A pair of 3-bed homes in super-pricey Knightsbridge go on sale for less than £600,000 – because they only have a THREE YEAR lease
A three-bedroom home in one of the most expensive parts of London has been put on the market for just £575,000.
But the “unmodernised” maisonette in Knightsbridge comes with a catch – it only has THREE YEARS left on the lease.
In what is an incredibly rare occurrence, the owner of the property has let the lease run down and the longer a lease is left, the higher a premium the freeholder can demand.
So they have now put the property, in exclusive Egerton Place, on the market with Russell Simpson for £575,000.

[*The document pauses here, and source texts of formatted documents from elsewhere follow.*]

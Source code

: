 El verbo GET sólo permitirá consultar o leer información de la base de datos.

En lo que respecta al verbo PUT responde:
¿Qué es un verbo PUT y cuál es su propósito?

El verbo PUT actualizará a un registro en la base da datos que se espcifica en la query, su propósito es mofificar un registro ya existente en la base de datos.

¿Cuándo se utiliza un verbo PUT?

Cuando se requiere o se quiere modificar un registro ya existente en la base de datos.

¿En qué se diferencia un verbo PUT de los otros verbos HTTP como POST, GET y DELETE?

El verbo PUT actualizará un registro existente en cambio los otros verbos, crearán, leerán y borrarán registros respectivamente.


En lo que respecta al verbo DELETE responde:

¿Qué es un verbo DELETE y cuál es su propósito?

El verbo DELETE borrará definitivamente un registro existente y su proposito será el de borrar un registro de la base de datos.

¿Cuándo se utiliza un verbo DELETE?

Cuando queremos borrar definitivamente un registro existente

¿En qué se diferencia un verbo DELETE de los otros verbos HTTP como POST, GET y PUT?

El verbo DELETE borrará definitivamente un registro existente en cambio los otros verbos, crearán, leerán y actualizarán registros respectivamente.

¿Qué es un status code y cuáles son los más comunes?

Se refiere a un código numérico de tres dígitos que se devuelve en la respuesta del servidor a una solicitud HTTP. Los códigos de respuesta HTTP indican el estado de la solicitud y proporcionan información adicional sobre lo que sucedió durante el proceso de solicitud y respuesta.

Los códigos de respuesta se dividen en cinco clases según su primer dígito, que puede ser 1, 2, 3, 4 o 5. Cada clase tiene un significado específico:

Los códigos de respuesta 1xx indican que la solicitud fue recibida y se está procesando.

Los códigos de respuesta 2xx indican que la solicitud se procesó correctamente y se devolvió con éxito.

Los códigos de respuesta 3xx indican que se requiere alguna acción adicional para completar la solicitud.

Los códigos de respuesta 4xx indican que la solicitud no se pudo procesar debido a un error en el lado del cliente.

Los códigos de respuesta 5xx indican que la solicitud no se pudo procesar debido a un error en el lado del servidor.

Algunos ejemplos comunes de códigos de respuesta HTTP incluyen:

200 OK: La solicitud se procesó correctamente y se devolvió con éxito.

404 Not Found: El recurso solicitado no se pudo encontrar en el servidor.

With three years left on the lease, it works out at £191,000 per year, or 15,000 per month – which is around the going rate for renting a three-bedroom flat in the area.
But if any buyer decides to extend the lease, the property could be worth upwards of £6 million.
The “bright and well proportioned” property has 1,990 sq/ft of space and boasts three bedrooms, two bathrooms, a reception room and utility room along with a lift, parking and a communal garden.
It is one of two maisonettes being sold by Russell Simpson with three years left on the lease.
Both homes will need to be modernised , with the second, larger property – also on Egerton Place – on the market for £595,000.
The next cheapest three-bedroom property in Knightsbridge costs #1.5 million, and this flat is only offered with a 28-year lease.
Jake Russell, from Russell Simpson, said: “Properties like this come up once in a blue moon and I think it is an outstanding opportunity.
“To get properties like this in Egerton Place is very exciting and the phone hasn’t stopped ringing, which is quite unusual considering the time of the year with the election around the corner.
“We have had interest from locals, developers and end users. In modernised condition, we would estimate they would sell for between £2,750 and £3,000 per sq/ft.”
This gives the smaller property a #6 million prices tag, while the larger maisonette with 2,500 sq/ft of space could be worth £7.5 million.
Any buyer would have to negotiate a lease extension with the freeholder and, for a 90-year lease, it is likely to cost between £3.35 and £4.5 million.
One property consultant said it was very rare for a pair of properties to come onto the market with such short leases.
Alex Newall, from Hanover Private Office, said: “It looks cheap, but there will be a massive premium to pay to extend the lease.
“A developer will probably buy it or someone might use it as a rental for three years and then give it back to the freeholder.
“It is a very quirky situation. Properties do come up with very short leases like this every so often but it is very rare for somewhere like Knightsbridge.
“I know someone who let their lease run down to eight years and they thought ‘right, I need to extend it’, but by then it was too late and the extension was too much.
“Let it be a warning to check your lease.”